Given data:
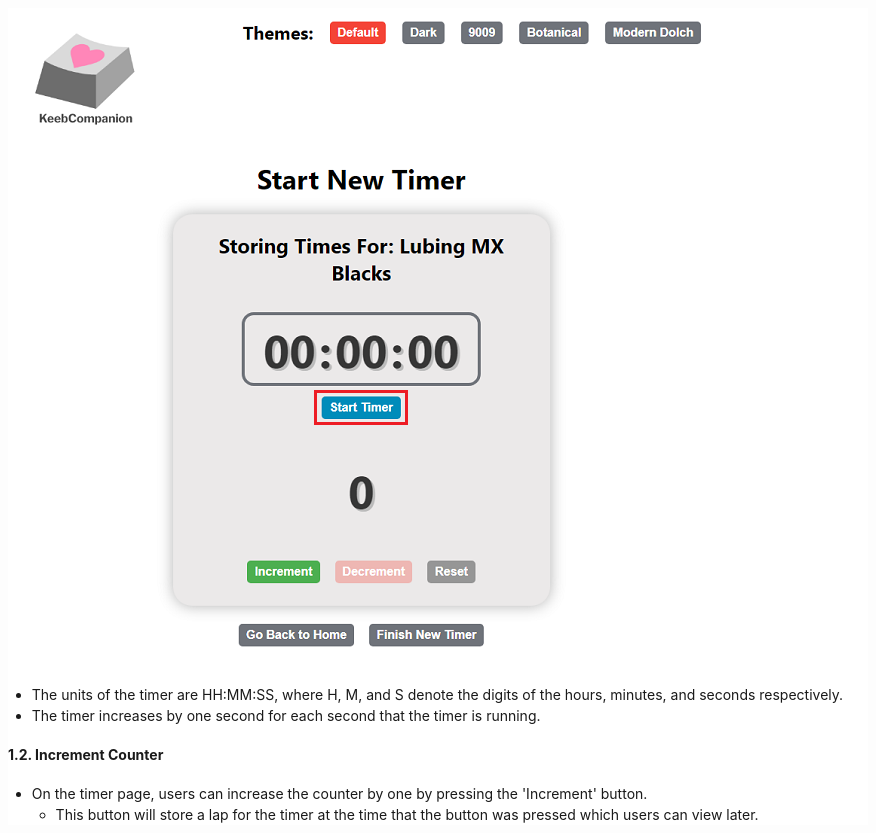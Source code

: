 <img src="../media/imgs/png/timer_readme/timer_start_btn.png"
  />

- The units of the timer are HH:MM:SS, where H, M, and S denote the digits of the hours, minutes, and seconds respectively.
- The timer increases by one second for each second that the timer is running.

#### 1.2. Increment Counter

- On the timer page, users can increase the counter by one by pressing the 'Increment' button.
  - This button will store a lap for the timer at the time that the button was pressed which users can view later.
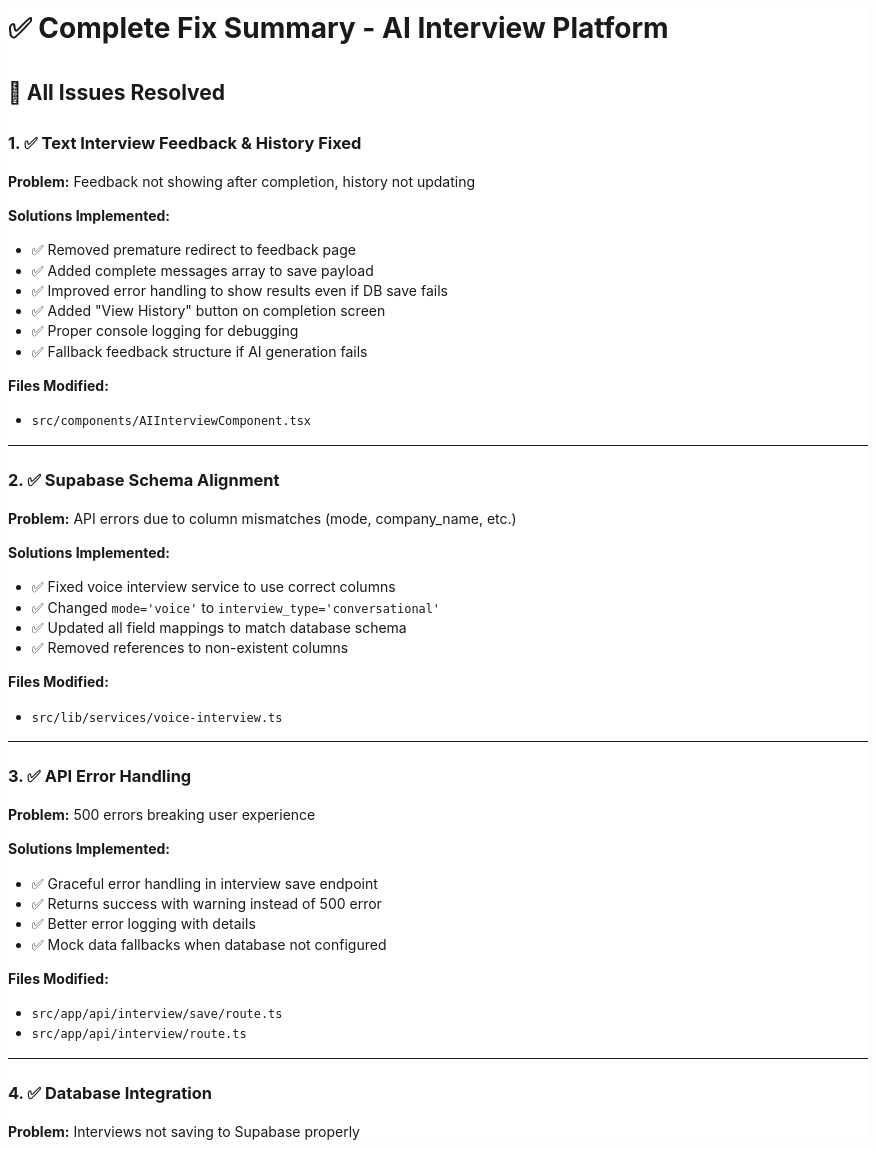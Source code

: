 # ✅ Complete Fix Summary - AI Interview Platform

## 🎯 All Issues Resolved

### 1. ✅ Text Interview Feedback & History Fixed
**Problem:** Feedback not showing after completion, history not updating

**Solutions Implemented:**
- ✅ Removed premature redirect to feedback page
- ✅ Added complete messages array to save payload
- ✅ Improved error handling to show results even if DB save fails
- ✅ Added "View History" button on completion screen
- ✅ Proper console logging for debugging
- ✅ Fallback feedback structure if AI generation fails

**Files Modified:**
- `src/components/AIInterviewComponent.tsx`

---

### 2. ✅ Supabase Schema Alignment
**Problem:** API errors due to column mismatches (mode, company_name, etc.)

**Solutions Implemented:**
- ✅ Fixed voice interview service to use correct columns
- ✅ Changed `mode='voice'` to `interview_type='conversational'`
- ✅ Updated all field mappings to match database schema
- ✅ Removed references to non-existent columns

**Files Modified:**
- `src/lib/services/voice-interview.ts`

---

### 3. ✅ API Error Handling
**Problem:** 500 errors breaking user experience

**Solutions Implemented:**
- ✅ Graceful error handling in interview save endpoint
- ✅ Returns success with warning instead of 500 error
- ✅ Better error logging with details
- ✅ Mock data fallbacks when database not configured

**Files Modified:**
- `src/app/api/interview/save/route.ts`
- `src/app/api/interview/route.ts`

---

### 4. ✅ Database Integration
**Problem:** Interviews not saving to Supabase properly
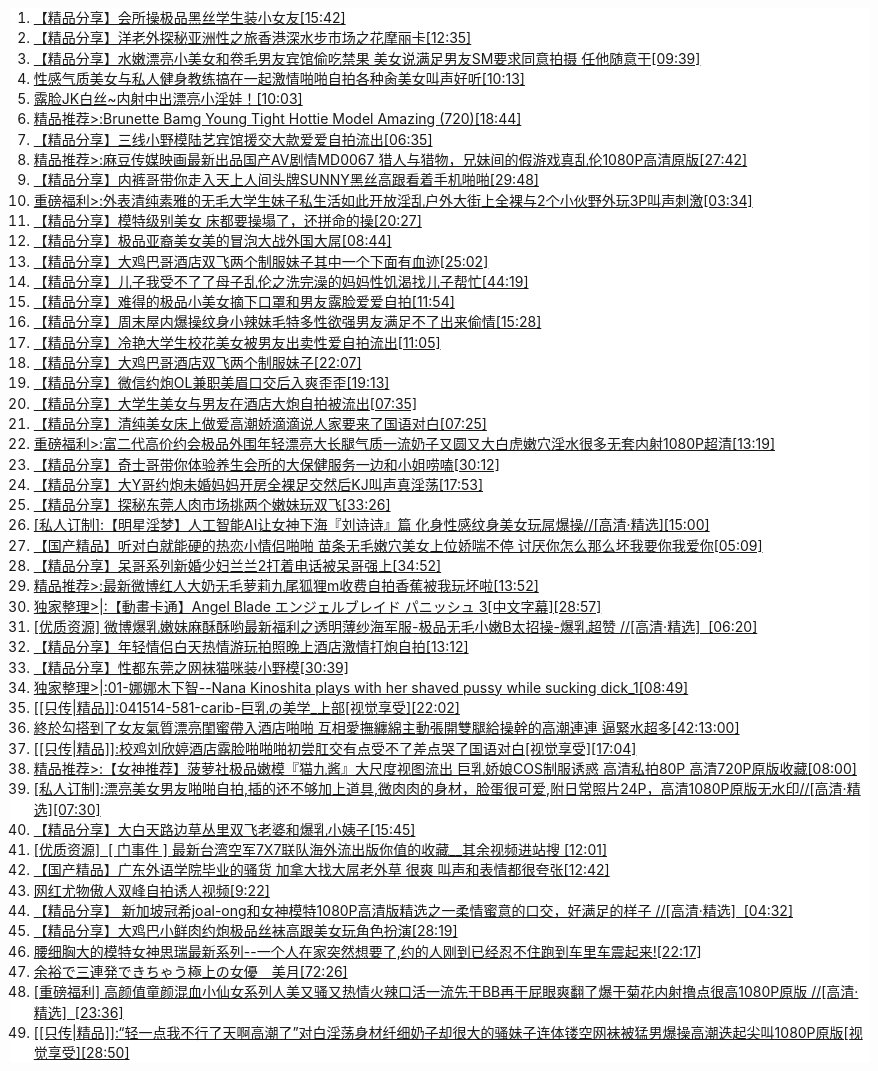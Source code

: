 1. [ 【精品分享】会所操极品黑丝学生装小女友[15:42] ]( https://ppse084.com/play/video.php?id=57)
1. [ 【精品分享】洋老外探秘亚洲性之旅香港深水步市场之花摩丽卡[12:35] ]( https://ppse084.com/play/video.php?id=51)
1. [ 【精品分享】水嫩漂亮小美女和卷毛男友宾馆偷吃禁果 美女说满足男友SM要求同意拍摄 任他随意干[09:39] ]( https://www.666dav.com/vod/135380/)
1. [ 性感气质美女与私人健身教练搞在一起激情啪啪自拍各种肏美女叫声好听[10:13] ]( https://kkembed.kdwshell.com/embed/68108)
1. [ 露脸JK白丝~内射中出漂亮小淫娃！[10:03] ]( http://91.9p9.xyz/ev.php?VID=6fa26ENEtmuaoFicJTU7lfpDxt3E6AnJSyrpx9ZFVSeTHia5)
1. [ 精品推荐&gt;:Brunette Bamg Young Tight Hottie Model Amazing (720)[18:44] ]( https://xxhu73.com/embed/5219)
1. [ 【精品分享】三线小野模陆艺宾馆援交大款爱爱自拍流出[06:35] ]( https://ppse084.com/play/video.php?id=64)
1. [ 精品推荐&gt;:麻豆传媒映画最新出品国产AV剧情MD0067 猎人与猎物，兄妹间的假游戏真乱伦1080P高清原版[27:42] ]( https://xxhu73.com/embed/5207)
1. [ 【精品分享】内裤哥带你走入天上人间头牌SUNNY黑丝高跟看着手机啪啪[29:48] ]( https://ppse084.com/play/video.php?id=58)
1. [ 重磅福利&gt;:外表清纯素雅的无毛大学生妹子私生活如此开放淫乱户外大街上全裸与2个小伙野外玩3P叫声刺激[03:34] ]( https://hctv4.xyz/embed/3567)
1. [ 【精品分享】模特级别美女 床都要操塌了，还拼命的操[20:27] ]( https://ppse084.com/play/video.php?id=50)
1. [ 【精品分享】极品亚裔美女美的冒泡大战外国大屌[08:44] ]( https://ppse084.com/play/video.php?id=49)
1. [ 【精品分享】大鸡巴哥酒店双飞两个制服妹子其中一个下面有血迹[25:02] ]( https://ppse084.com/play/video.php?id=52)
1. [ 【精品分享】儿子我受不了了母子乱伦之洗完澡的妈妈性饥渴找儿子帮忙[44:19] ]( https://ppse084.com/play/video.php?id=65)
1. [ 【精品分享】难得的极品小美女摘下口罩和男友露脸爱爱自拍[11:54] ]( https://ppse084.com/play/video.php?id=53)
1. [ 【精品分享】周末屋内爆操纹身小辣妹毛特多性欲强男友满足不了出来偷情[15:28] ]( https://ppse084.com/play/video.php?id=66)
1. [ 【精品分享】冷艳大学生校花美女被男友出卖性爱自拍流出[11:05] ]( https://ppse084.com/play/video.php?id=59)
1. [ 【精品分享】大鸡巴哥酒店双飞两个制服妹子[22:07] ]( https://ppse084.com/play/video.php?id=40)
1. [ 【精品分享】微信约炮OL兼职美眉口交后入爽歪歪[19:13] ]( https://ppse084.com/play/video.php?id=46)
1. [ 【精品分享】大学生美女与男友在酒店大炮自拍被流出[07:35] ]( https://ppse084.com/play/video.php?id=44)
1. [ 【精品分享】清纯美女床上做爱高潮娇滴滴说人家要来了国语对白[07:25] ]( https://ppse084.com/play/video.php?id=43)
1. [ 重磅福利&gt;:富二代高价约会极品外围年轻漂亮大长腿气质一流奶子又圆又大白虎嫩穴淫水很多无套内射1080P超清[13:19] ]( https://hctv4.xyz/embed/10011)
1. [ 【精品分享】奇士哥带你体验养生会所的大保健服务一边和小姐唠嗑[30:12] ]( https://ppse084.com/play/video.php?id=42)
1. [ 【精品分享】大Y哥约炮未婚妈妈开房全裸足交然后KJ叫声真淫荡[17:53] ]( https://ppse084.com/play/video.php?id=37)
1. [ 【精品分享】探秘东莞人肉市场挑两个嫩妹玩双飞[33:26] ]( https://ppse084.com/play/video.php?id=48)
1. [ [私人订制]:【明星淫梦】人工智能AI让女神下海『刘诗诗』篇 化身性感纹身美女玩屌爆操//[高清·精选][15:00] ]( https://yuese102.com/embed/7670)
1. [ 【国产精品】听对白就能硬的热恋小情侣啪啪 苗条无毛嫩穴美女上位娇喘不停 讨厌你怎么那么坏我要你我爱你[05:09] ]( https://www.666dav.com/vod/135381/)
1. [ 【精品分享】呆哥系列新婚少妇兰兰2打着电话被呆哥强上[34:52] ]( https://ppse084.com/play/video.php?id=63)
1. [ 精品推荐&gt;:最新微博红人大奶无毛萝莉九尾狐狸m收费自拍香蕉被我玩坏啦[13:52] ]( https://xxhu73.com/embed/2819)
1. [ 独家整理&gt;|:【動畫卡通】Angel Blade エンジェルブレイド パニッシュ 3[中文字幕][28:57] ]( https://ppx222.com/embed/13448)
1. [ [优质资源] 微博爆乳嫩妹麻酥酥哟最新福利之透明薄纱海军服-极品无毛小嫩B太招操-爆乳超赞 //[高清·精选]&nbsp; [06:20] ]( https://baiduyunkan.com/embed/213227af0a37fb2c782a4323022ae5d1ab6de?id=3100)
1. [ 【精品分享】年轻情侣白天热情游玩拍照晚上酒店激情打炮自拍[13:12] ]( https://ppse084.com/play/video.php?id=45)
1. [ 【精品分享】性都东莞之网袜猫咪装小野模[30:39] ]( https://ppse084.com/play/video.php?id=47)
1. [ 独家整理&gt;|:01-娜娜木下智--Nana Kinoshita plays with her shaved pussy while sucking dick_1[08:49] ]( https://ppx222.com/embed/13653)
1. [ [[只传|精品]]:041514-581-carib-巨乳の美学_上部[视觉享受][22:02] ]( https://yaoshe124.com/embed/5395)
1. [ 終於勾搭到了女友氣質漂亮閨蜜帶入酒店啪啪 互相愛撫纏綿主動張開雙腿給操幹的高潮連連 逼緊水超多[42:13:00] ]( https://kkembed.kdwshell.com/embed/68107)
1. [ [[只传|精品]]:校鸡刘欣婷酒店露脸啪啪啪初尝肛交有点受不了差点哭了国语对白[视觉享受][17:04] ]( https://yaoshe124.com/embed/12023)
1. [ 精品推荐&gt;:【女神推荐】菠萝社极品嫩模『猫九酱』大尺度视图流出 巨乳娇娘COS制服诱惑 高清私拍80P 高清720P原版收藏[08:00] ]( https://xxhu73.com/embed/2679)
1. [ [私人订制]:漂亮美女男友啪啪自拍,插的还不够加上道具,微肉肉的身材，脸蛋很可爱,附日常照片24P，高清1080P原版无水印//[高清·精选][07:30] ]( https://yuese102.com/embed/25871)
1. [ 【精品分享】大白天路边草丛里双飞老婆和爆乳小姨子[15:45] ]( https://ppse084.com/play/video.php?id=39)
1. [ [优质资源]&nbsp; [ 门事件 ] 最新台湾空军7X7联队海外流出版你值的收藏__其余视频进站搜 [12:01] ]( https://baiduyunkan.com/embed/213223e28bbe1da430c4e8cecdbbb5443c213?id=512)
1. [ 【国产精品】广东外语学院毕业的骚货 加拿大找大屌老外草 很爽 叫声和表情都很夸张[12:42] ]( https://www.666dav.com/vod/135387/)
1. [ 网红尤物傲人双峰自拍诱人视频[9:22] ]( http://www.99a54.com/embed/80905)
1. [ 【精品分享】 新加坡冠希joal-ong和女神模特1080P高清版精选之一柔情蜜意的口交，好满足的样子 //[高清·精选]&nbsp; [04:32] ]( https://baiduyunkan.com/embed/213221283327f448f8efbd6a23e134f09ae5f?id=3430)
1. [ 【精品分享】大鸡巴小鲜肉约炮极品丝袜高跟美女玩角色扮演[28:19] ]( https://ppse084.com/play/video.php?id=41)
1. [ 腰细胸大的模特女神思瑞最新系列--一个人在家突然想要了,约的人刚到已经忍不住跑到车里车震起来![22:17] ]( http://www.99a54.com/embed/80970)
1. [ 余裕で三連発できちゃう極上の女優　美月[72:26] ]( http://www.99a54.com/embed/80965)
1. [ [重磅福利] 高颜值童颜混血小仙女系列人美又骚又热情火辣口活一流先干BB再干屁眼爽翻了爆干菊花内射撸点很高1080P原版 //[高清·精选]&nbsp; [23:36] ]( https://baiduyunkan.com/embed/2132277f3fe3483cf82fac3263c8e2e918bb0?id=6919)
1. [ [[只传|精品]]:“轻一点我不行了天啊高潮了”对白淫荡身材纤细奶子却很大的骚妹子连体镂空网袜被猛男爆操高潮迭起尖叫1080P原版[视觉享受][28:50] ]( https://yaoshe124.com/embed/47362)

Assignment: Output, from the data above, the lines from the line with "1. [ 精品推荐&gt;:最新微博红人大奶无毛萝莉九尾狐狸m收费自拍香蕉被我玩坏啦[13:52]" to the line with "1. [ 腰细胸大的模特女神思瑞最新系列--一个人在家突然想要了,约的人刚到已经忍不住跑到车里车震起来![22:17]" exactly as they stand, both ends included and nothing else.

Problem solution:
1. [ 精品推荐&gt;:最新微博红人大奶无毛萝莉九尾狐狸m收费自拍香蕉被我玩坏啦[13:52] ]( https://xxhu73.com/embed/2819)
1. [ 独家整理&gt;|:【動畫卡通】Angel Blade エンジェルブレイド パニッシュ 3[中文字幕][28:57] ]( https://ppx222.com/embed/13448)
1. [ [优质资源] 微博爆乳嫩妹麻酥酥哟最新福利之透明薄纱海军服-极品无毛小嫩B太招操-爆乳超赞 //[高清·精选]&nbsp; [06:20] ]( https://baiduyunkan.com/embed/213227af0a37fb2c782a4323022ae5d1ab6de?id=3100)
1. [ 【精品分享】年轻情侣白天热情游玩拍照晚上酒店激情打炮自拍[13:12] ]( https://ppse084.com/play/video.php?id=45)
1. [ 【精品分享】性都东莞之网袜猫咪装小野模[30:39] ]( https://ppse084.com/play/video.php?id=47)
1. [ 独家整理&gt;|:01-娜娜木下智--Nana Kinoshita plays with her shaved pussy while sucking dick_1[08:49] ]( https://ppx222.com/embed/13653)
1. [ [[只传|精品]]:041514-581-carib-巨乳の美学_上部[视觉享受][22:02] ]( https://yaoshe124.com/embed/5395)
1. [ 終於勾搭到了女友氣質漂亮閨蜜帶入酒店啪啪 互相愛撫纏綿主動張開雙腿給操幹的高潮連連 逼緊水超多[42:13:00] ]( https://kkembed.kdwshell.com/embed/68107)
1. [ [[只传|精品]]:校鸡刘欣婷酒店露脸啪啪啪初尝肛交有点受不了差点哭了国语对白[视觉享受][17:04] ]( https://yaoshe124.com/embed/12023)
1. [ 精品推荐&gt;:【女神推荐】菠萝社极品嫩模『猫九酱』大尺度视图流出 巨乳娇娘COS制服诱惑 高清私拍80P 高清720P原版收藏[08:00] ]( https://xxhu73.com/embed/2679)
1. [ [私人订制]:漂亮美女男友啪啪自拍,插的还不够加上道具,微肉肉的身材，脸蛋很可爱,附日常照片24P，高清1080P原版无水印//[高清·精选][07:30] ]( https://yuese102.com/embed/25871)
1. [ 【精品分享】大白天路边草丛里双飞老婆和爆乳小姨子[15:45] ]( https://ppse084.com/play/video.php?id=39)
1. [ [优质资源]&nbsp; [ 门事件 ] 最新台湾空军7X7联队海外流出版你值的收藏__其余视频进站搜 [12:01] ]( https://baiduyunkan.com/embed/213223e28bbe1da430c4e8cecdbbb5443c213?id=512)
1. [ 【国产精品】广东外语学院毕业的骚货 加拿大找大屌老外草 很爽 叫声和表情都很夸张[12:42] ]( https://www.666dav.com/vod/135387/)
1. [ 网红尤物傲人双峰自拍诱人视频[9:22] ]( http://www.99a54.com/embed/80905)
1. [ 【精品分享】 新加坡冠希joal-ong和女神模特1080P高清版精选之一柔情蜜意的口交，好满足的样子 //[高清·精选]&nbsp; [04:32] ]( https://baiduyunkan.com/embed/213221283327f448f8efbd6a23e134f09ae5f?id=3430)
1. [ 【精品分享】大鸡巴小鲜肉约炮极品丝袜高跟美女玩角色扮演[28:19] ]( https://ppse084.com/play/video.php?id=41)
1. [ 腰细胸大的模特女神思瑞最新系列--一个人在家突然想要了,约的人刚到已经忍不住跑到车里车震起来![22:17] ]( http://www.99a54.com/embed/80970)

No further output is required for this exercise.